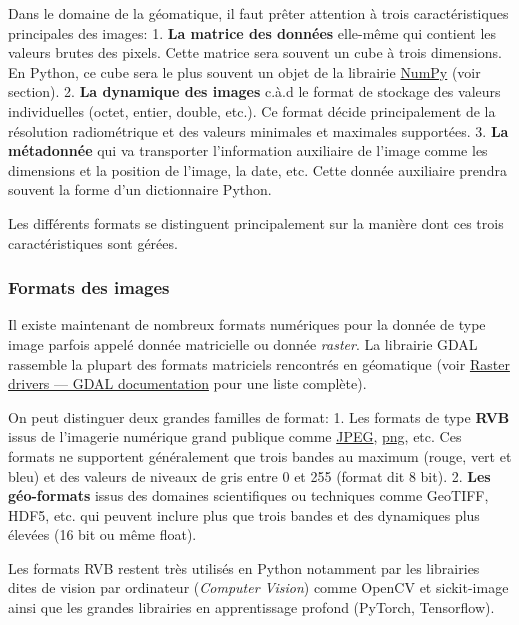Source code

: \documentclass[11pt]{article}
\begin{document}
Dans le domaine de la géomatique, il faut prêter attention à trois
caractéristiques principales des images: 1. \textbf{La matrice des
données} elle-même qui contient les valeurs brutes des pixels. Cette
matrice sera souvent un cube à trois dimensions. En Python, ce cube sera
le plus souvent un objet de la librairie
\href{https://numpy.org/}{NumPy} (voir section). 2. \textbf{La dynamique
des images} c.à.d le format de stockage des valeurs individuelles
(octet, entier, double, etc.). Ce format décide principalement de la
résolution radiométrique et des valeurs minimales et maximales
supportées. 3. \textbf{La métadonnée} qui va transporter l'information
auxiliaire de l'image comme les dimensions et la position de l'image, la
date, etc. Cette donnée auxiliaire prendra souvent la forme d'un
dictionnaire Python.

Les différents formats se distinguent principalement sur la manière dont
ces trois caractéristiques sont gérées.

\hypertarget{formats-des-images}{%
\subsubsection{Formats des images}\label{formats-des-images}}

Il existe maintenant de nombreux formats numériques pour la donnée de
type image parfois appelé donnée matricielle ou donnée \emph{raster}. La
librairie GDAL rassemble la plupart des formats matriciels rencontrés en
géomatique (voir
\href{https://gdal.org/en/latest/drivers/raster/index.html}{Raster
drivers --- GDAL documentation} pour une liste complète).

On peut distinguer deux grandes familles de format: 1. Les formats de
type \textbf{RVB} issus de l'imagerie numérique grand publique comme
\href{https://gdal.org/en/latest/drivers/raster/jpeg.html\#raster-jpeg}{JPEG},
\href{https://gdal.org/en/latest/drivers/raster/png.html\#raster-png}{png},
etc. Ces formats ne supportent généralement que trois bandes au maximum
(rouge, vert et bleu) et des valeurs de niveaux de gris entre 0 et 255
(format dit 8 bit). 2. \textbf{Les géo-formats} issus des domaines
scientifiques ou techniques comme GeoTIFF, HDF5, etc. qui peuvent
inclure plus que trois bandes et des dynamiques plus élevées (16 bit ou
même float).

Les formats RVB restent très utilisés en Python notamment par les
librairies dites de vision par ordinateur (\emph{Computer Vision}) comme
OpenCV et sickit-image ainsi que les grandes librairies en apprentissage
profond (PyTorch, Tensorflow).
\end{document}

■ The problem
What is wanted is a copy of every line in the listing that includes the word "raster".

■ Response
type image parfois appelé donnée matricielle ou donnée \emph{raster}. La
\href{https://gdal.org/en/latest/drivers/raster/index.html}{Raster
\href{https://gdal.org/en/latest/drivers/raster/jpeg.html\#raster-jpeg}{JPEG},
\href{https://gdal.org/en/latest/drivers/raster/png.html\#raster-png}{png},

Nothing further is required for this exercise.